▶ **Raw data**:
++++++++++++++++++++

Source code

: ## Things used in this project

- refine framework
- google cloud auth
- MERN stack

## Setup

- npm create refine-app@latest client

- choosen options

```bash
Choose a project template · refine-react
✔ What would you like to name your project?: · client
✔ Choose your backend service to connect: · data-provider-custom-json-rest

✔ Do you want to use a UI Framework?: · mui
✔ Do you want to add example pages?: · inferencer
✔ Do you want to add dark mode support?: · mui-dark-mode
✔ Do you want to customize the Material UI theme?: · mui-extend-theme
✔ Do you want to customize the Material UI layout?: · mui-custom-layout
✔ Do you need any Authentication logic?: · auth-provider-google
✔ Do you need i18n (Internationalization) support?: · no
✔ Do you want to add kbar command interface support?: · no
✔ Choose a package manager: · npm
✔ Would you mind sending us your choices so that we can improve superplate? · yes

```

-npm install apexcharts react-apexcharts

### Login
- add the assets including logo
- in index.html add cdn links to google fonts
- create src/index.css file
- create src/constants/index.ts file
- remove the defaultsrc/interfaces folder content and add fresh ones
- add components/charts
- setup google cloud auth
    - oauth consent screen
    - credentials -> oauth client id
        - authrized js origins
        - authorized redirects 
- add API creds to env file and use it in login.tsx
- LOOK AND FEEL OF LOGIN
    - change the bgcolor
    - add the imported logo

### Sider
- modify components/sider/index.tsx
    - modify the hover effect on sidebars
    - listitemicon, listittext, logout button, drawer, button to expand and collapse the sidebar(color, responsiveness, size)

++++++++++++++++++++

▶ **What you need to do**: All lines in the data that contain the word "create" should be copied.

▶ **Solved problem**:
- npm create refine-app@latest client
- create src/index.css file
- create src/constants/index.ts file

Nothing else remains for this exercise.